Go to the line containing "- Tokenizer输出符号流，作为Parser的输入；" in the records below and retype from there through the final line, exactly.

Top of THE DATA

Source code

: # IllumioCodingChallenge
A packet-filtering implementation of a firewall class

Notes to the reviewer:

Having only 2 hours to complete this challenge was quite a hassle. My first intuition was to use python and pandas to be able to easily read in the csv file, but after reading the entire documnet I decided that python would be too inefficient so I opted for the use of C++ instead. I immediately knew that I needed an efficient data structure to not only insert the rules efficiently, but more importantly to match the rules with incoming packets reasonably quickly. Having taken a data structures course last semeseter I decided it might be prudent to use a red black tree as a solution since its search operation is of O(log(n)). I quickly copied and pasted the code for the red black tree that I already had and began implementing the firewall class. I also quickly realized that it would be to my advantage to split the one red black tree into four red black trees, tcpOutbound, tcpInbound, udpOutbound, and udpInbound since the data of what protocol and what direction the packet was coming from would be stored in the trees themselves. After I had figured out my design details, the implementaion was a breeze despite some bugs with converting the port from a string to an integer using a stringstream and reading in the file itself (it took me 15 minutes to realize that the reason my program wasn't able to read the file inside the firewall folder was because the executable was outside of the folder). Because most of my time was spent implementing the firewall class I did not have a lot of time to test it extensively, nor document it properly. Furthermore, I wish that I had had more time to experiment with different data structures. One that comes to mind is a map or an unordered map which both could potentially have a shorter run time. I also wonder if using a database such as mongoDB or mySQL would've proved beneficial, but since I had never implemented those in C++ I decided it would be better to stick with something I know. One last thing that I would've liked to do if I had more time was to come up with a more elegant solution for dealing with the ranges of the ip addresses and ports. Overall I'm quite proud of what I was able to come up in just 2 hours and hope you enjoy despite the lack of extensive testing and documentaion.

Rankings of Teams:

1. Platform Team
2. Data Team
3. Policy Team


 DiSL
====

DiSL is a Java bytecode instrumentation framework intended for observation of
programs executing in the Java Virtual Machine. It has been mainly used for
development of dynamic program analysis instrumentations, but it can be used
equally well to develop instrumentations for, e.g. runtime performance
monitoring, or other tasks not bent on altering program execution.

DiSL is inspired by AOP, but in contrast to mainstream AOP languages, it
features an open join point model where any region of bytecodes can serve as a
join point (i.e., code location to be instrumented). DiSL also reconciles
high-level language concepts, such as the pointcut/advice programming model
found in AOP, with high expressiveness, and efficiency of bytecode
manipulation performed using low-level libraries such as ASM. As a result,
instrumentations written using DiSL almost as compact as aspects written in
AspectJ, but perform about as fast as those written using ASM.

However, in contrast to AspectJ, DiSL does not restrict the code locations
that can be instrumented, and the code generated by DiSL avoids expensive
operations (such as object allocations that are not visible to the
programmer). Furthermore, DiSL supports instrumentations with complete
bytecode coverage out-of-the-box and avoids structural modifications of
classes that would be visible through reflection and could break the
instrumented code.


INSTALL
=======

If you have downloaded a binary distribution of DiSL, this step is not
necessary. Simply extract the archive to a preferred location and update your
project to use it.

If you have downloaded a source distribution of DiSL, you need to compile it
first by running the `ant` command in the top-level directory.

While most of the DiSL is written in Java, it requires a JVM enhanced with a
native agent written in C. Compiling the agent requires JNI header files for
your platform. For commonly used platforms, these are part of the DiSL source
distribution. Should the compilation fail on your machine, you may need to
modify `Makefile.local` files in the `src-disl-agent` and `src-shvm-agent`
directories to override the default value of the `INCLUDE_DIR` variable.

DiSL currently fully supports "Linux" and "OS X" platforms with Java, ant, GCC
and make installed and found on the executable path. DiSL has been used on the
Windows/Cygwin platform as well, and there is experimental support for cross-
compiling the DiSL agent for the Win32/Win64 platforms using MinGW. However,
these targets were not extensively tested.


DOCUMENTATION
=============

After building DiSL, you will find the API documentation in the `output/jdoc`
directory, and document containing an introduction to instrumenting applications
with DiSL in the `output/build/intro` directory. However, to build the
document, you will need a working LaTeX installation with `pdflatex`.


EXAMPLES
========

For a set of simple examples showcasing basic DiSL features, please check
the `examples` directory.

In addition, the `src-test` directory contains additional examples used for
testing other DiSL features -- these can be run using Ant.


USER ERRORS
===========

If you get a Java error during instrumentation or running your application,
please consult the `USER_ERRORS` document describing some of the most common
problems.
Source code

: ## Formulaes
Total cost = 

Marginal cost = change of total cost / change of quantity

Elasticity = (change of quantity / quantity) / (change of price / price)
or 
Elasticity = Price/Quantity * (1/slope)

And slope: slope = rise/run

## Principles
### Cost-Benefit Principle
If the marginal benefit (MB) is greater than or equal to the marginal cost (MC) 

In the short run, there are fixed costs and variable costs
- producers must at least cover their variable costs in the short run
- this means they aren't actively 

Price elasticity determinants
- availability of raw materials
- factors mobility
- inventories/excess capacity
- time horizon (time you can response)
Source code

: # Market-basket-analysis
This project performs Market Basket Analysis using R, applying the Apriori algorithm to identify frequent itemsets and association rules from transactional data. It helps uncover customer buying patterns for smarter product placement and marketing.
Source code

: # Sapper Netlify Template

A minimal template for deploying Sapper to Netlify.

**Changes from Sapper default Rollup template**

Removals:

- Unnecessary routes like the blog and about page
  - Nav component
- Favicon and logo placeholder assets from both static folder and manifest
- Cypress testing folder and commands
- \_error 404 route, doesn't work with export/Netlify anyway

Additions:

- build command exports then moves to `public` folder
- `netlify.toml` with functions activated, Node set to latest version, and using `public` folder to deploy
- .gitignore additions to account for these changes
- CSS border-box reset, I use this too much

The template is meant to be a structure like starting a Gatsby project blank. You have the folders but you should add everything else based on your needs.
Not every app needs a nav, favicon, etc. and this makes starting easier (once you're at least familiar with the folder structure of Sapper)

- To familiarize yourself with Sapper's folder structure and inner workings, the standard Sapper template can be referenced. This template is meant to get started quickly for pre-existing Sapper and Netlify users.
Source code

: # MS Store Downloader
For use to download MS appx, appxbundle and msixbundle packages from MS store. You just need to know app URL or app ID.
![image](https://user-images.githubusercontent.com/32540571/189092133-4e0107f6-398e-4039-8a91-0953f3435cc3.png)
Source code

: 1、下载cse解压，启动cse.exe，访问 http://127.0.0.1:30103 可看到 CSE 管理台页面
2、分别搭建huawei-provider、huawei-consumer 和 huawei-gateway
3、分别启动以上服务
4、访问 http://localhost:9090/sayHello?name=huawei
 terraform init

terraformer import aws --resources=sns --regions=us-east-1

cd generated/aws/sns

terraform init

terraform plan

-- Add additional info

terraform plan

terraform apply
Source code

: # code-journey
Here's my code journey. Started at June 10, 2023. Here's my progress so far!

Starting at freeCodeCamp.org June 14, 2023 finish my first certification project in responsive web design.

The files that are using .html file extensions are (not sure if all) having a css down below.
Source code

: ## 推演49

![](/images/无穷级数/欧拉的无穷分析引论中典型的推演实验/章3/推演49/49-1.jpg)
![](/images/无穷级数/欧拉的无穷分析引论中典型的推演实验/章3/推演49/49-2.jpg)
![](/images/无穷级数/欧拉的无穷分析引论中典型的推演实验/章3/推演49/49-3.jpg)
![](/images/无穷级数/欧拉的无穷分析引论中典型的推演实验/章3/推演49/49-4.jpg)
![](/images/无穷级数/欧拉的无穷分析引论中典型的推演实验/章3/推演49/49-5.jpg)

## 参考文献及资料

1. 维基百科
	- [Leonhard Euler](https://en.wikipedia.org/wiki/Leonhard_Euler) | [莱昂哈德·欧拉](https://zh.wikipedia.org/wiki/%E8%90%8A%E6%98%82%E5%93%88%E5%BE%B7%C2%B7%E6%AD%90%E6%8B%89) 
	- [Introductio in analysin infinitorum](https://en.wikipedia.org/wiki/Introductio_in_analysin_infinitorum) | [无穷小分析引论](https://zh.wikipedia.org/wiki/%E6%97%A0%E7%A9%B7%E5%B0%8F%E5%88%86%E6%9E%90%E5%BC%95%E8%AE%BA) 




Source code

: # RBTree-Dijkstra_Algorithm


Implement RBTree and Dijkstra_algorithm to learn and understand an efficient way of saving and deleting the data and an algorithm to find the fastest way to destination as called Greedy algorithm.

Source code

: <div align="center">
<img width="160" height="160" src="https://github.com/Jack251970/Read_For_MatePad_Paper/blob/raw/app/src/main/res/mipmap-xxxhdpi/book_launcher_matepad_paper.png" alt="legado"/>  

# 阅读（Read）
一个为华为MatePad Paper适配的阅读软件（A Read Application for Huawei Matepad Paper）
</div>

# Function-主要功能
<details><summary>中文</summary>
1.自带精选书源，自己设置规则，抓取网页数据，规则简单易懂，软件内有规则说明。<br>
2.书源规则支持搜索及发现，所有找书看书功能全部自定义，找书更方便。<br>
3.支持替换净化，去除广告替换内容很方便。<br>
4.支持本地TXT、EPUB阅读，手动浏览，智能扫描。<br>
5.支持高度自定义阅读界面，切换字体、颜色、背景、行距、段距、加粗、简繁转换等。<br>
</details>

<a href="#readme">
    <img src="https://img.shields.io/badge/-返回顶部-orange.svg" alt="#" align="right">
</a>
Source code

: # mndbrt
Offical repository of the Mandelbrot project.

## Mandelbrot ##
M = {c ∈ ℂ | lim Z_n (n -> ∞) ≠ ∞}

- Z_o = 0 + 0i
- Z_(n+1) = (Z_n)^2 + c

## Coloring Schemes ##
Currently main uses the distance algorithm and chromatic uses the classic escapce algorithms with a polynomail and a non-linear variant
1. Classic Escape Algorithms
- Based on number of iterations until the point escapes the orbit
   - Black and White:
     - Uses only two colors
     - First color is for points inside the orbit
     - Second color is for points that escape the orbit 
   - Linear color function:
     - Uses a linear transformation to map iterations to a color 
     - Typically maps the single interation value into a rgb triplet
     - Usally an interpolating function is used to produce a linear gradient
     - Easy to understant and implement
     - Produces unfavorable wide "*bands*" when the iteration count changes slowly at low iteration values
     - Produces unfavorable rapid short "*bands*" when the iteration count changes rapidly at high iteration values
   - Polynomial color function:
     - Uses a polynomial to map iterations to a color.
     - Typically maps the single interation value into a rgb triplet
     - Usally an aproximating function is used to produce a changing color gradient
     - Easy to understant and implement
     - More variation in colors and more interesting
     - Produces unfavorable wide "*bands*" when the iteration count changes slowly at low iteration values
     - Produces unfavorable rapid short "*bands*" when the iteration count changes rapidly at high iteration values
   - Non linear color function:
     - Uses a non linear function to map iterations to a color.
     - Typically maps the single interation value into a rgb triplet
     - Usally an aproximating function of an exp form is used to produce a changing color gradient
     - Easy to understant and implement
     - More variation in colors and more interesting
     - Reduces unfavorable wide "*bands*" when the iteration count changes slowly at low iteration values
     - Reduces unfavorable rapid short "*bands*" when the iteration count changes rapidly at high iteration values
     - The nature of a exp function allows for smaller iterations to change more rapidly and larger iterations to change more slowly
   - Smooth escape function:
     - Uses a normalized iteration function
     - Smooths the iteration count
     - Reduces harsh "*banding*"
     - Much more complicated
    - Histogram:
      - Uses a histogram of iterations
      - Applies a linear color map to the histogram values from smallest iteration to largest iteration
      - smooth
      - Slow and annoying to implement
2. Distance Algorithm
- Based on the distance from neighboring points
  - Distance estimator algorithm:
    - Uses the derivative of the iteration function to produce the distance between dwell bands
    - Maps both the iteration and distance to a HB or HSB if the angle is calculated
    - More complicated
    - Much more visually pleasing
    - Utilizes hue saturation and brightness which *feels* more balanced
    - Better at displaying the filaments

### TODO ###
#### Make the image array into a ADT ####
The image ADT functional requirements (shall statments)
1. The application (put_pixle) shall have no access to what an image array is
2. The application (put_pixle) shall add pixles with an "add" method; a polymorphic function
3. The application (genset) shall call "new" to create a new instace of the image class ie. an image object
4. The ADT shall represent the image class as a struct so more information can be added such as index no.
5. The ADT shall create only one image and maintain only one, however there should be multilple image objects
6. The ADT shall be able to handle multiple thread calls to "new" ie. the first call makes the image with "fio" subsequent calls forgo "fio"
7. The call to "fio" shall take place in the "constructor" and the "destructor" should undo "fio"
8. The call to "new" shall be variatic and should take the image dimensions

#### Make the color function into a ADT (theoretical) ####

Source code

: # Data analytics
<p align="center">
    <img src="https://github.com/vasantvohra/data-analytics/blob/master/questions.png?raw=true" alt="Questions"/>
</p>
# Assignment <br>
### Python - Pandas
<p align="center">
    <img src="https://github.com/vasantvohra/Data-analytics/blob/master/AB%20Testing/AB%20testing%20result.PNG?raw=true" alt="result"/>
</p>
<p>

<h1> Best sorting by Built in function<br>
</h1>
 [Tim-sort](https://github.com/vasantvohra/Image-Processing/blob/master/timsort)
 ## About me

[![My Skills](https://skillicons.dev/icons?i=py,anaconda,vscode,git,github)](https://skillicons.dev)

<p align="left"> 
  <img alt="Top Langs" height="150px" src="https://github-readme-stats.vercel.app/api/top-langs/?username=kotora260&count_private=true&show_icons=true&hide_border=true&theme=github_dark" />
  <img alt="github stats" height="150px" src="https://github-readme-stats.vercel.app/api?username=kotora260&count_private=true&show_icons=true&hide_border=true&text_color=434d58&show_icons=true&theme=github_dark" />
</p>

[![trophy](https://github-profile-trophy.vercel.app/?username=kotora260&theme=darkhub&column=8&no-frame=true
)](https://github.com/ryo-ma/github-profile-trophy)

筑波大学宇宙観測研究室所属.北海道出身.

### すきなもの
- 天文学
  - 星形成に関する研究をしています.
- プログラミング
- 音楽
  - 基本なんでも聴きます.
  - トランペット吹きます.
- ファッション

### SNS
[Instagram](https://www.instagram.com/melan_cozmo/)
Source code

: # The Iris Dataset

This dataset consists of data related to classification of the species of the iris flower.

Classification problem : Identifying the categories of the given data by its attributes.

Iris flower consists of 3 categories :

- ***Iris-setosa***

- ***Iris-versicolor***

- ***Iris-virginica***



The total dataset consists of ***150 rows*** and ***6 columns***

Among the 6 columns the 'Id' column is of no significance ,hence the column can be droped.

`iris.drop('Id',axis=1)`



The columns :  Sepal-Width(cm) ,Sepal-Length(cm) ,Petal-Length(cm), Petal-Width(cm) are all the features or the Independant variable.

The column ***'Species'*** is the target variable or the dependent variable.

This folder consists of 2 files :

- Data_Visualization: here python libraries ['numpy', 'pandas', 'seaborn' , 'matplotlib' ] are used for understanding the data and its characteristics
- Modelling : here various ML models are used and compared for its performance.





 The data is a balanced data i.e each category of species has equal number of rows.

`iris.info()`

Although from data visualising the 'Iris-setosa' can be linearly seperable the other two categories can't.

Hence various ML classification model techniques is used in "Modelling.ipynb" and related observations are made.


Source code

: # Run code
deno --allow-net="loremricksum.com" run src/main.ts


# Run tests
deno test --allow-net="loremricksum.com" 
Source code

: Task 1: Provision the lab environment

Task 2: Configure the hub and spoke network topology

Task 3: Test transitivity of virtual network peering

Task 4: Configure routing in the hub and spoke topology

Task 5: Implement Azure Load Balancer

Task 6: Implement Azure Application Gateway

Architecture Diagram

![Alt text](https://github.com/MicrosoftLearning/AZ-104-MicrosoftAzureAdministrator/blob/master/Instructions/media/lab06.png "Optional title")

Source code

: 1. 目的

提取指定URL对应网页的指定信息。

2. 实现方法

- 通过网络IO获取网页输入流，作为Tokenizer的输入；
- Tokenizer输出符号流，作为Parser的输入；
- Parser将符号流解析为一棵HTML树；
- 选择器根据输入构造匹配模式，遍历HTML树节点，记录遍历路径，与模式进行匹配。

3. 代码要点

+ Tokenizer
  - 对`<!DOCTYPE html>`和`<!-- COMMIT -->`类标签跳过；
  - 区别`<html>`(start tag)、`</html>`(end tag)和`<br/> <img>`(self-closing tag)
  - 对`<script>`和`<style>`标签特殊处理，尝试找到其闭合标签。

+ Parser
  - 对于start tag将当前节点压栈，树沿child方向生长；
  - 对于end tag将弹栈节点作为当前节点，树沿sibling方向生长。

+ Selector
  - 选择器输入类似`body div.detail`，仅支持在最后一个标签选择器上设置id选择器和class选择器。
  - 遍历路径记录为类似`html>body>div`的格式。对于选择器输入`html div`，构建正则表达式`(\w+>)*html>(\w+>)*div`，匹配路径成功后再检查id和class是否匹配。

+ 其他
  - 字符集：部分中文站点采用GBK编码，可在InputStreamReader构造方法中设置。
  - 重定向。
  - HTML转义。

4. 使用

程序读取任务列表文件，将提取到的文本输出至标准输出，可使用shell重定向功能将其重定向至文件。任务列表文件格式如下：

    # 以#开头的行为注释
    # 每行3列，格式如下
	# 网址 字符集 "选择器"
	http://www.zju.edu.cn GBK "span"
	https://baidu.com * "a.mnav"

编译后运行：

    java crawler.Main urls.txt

Bottom of THE DATA

**RESPONSE AREA**:
- Tokenizer输出符号流，作为Parser的输入；
- Parser将符号流解析为一棵HTML树；
- 选择器根据输入构造匹配模式，遍历HTML树节点，记录遍历路径，与模式进行匹配。

3. 代码要点

+ Tokenizer
  - 对`<!DOCTYPE html>`和`<!-- COMMIT -->`类标签跳过；
  - 区别`<html>`(start tag)、`</html>`(end tag)和`<br/> <img>`(self-closing tag)
  - 对`<script>`和`<style>`标签特殊处理，尝试找到其闭合标签。

+ Parser
  - 对于start tag将当前节点压栈，树沿child方向生长；
  - 对于end tag将弹栈节点作为当前节点，树沿sibling方向生长。

+ Selector
  - 选择器输入类似`body div.detail`，仅支持在最后一个标签选择器上设置id选择器和class选择器。
  - 遍历路径记录为类似`html>body>div`的格式。对于选择器输入`html div`，构建正则表达式`(\w+>)*html>(\w+>)*div`，匹配路径成功后再检查id和class是否匹配。

+ 其他
  - 字符集：部分中文站点采用GBK编码，可在InputStreamReader构造方法中设置。
  - 重定向。
  - HTML转义。

4. 使用

程序读取任务列表文件，将提取到的文本输出至标准输出，可使用shell重定向功能将其重定向至文件。任务列表文件格式如下：

    # 以#开头的行为注释
    # 每行3列，格式如下
	# 网址 字符集 "选择器"
	http://www.zju.edu.cn GBK "span"
	https://baidu.com * "a.mnav"

编译后运行：

    java crawler.Main urls.txt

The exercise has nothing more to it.